All signs seemed to point to a dead end for Dundee-Crown to its Fox Valley Conference boys basketball crossover road trip to Johnsburg on Friday night.

Johnsburg was on a shooting tear that resulted in 31 points in less than 10 minutes. And D-C had less than six minutes to try to overcome an 11-point deficit.

But one sign the Chargers ignored was to stop playing.

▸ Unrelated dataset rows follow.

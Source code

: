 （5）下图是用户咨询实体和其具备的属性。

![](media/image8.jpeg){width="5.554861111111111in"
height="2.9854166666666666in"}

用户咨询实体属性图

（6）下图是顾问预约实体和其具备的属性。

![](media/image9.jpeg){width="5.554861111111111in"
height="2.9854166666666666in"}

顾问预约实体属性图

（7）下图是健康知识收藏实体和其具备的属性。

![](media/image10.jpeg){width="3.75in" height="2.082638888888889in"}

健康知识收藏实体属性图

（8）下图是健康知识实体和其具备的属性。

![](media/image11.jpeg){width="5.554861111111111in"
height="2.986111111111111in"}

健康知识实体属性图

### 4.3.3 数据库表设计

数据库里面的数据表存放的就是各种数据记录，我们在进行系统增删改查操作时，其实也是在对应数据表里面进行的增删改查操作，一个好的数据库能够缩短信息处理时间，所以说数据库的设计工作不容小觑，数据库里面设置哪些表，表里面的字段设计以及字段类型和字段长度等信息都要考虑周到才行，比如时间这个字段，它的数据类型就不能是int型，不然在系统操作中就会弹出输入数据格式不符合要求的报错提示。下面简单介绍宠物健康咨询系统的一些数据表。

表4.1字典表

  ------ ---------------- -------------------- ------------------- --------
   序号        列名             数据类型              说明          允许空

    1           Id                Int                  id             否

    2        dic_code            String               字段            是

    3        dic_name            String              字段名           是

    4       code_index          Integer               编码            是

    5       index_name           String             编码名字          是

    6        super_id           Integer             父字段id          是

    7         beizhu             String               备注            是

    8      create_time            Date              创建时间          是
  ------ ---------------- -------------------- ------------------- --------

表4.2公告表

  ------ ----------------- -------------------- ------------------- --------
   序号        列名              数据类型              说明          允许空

They ratcheted up the intensity to go on a 15-point run and scored 19 of the final 21 points in a 55-49 victory.

“We stuck together and played tough defense,” said D-C junior reserve guard Cordero Parson, who scored 9 of his 13 points in the final 6:52 to help fuel the comeback.

“Our experience helped out a little bit, but mainly it was our attitude,” said D-C senior Dylan Kissack after scoring 14 points and hitting four 3-pointers. “We just kept trucking, kept a positive attitude and knew we could make a run at the end.”

The 5-foot-10, 195-pound Parson was right in the middle of it after Brandon Rodriguez, who scored all 9 of his points in the second half, tied it at 47-47 on a free throw at 2:22. Parson got a steal off the inbound pass and as he was sprawled out on the floor, he made a perfect pass to a driving J.T. Beasley (14 points, 10 rebounds) for a layup that put the Chargers ahead to stay 11 seconds later.

“We started getting some stops on the defensive end, got a couple of easy baskets and got a little momentum going our way,” said D-C coach Lance Huber. “When our guys get going, our guys feed off that.”

Everything was going right for Johnsburg (4-3) as it used a 13-for-17 shooting stretch to take a 47-36 lead with 6:26 to play. Collin Ridout (16 points) and Ben Dingman (10 points) each hit a pair of 3s, Marcus Huemann scored 7 of his 12 points and its extended 2-3 zone helped force D-C to commit 18 turnovers.

“We had a lot of costly turnovers and they were doing whatever they wanted to on offense,” Kissack said. “The zone caused some turnovers and that led to easy baskets at the other end.”

But Rodriguez’s layup off a loose ball at 5:47 turned out to be the beginning of the end for Johnsburg as it missed 5 shots and committed 6 of its 17 turnovers in D-C’s decisive run. Parson and Kissack also hit 3s and Rodriguez’s steal and layup made it 51-47 with 1:10 left.

“We got caught up in the moment and lost our composure,” said Johnsburg coach Mike Toussaint. “We controlled the tempo and got on a hot streak there in the third quarter. They turned it up and we just didn’t match it.”

Huemann’s rebound basket got Johnsburg within 51-49 with 25 seconds left. Parson sandwiched a pair of free throws around a timeout in a 1-and-1 situation with 13.8 seconds to play.

“Dylan pulled the ‘Hoosiers’ line and said, ‘Coach, what defense are we going to be in after Cordero makes the free throw,’” Huber said with a laugh.

“It helped,” Parson said of Kissack’s confidence boost.

But it’s a situation Parson hopes the Chargers can avoid in the future.

“We should play throughout the game with full intensity and all-out,” Parson said.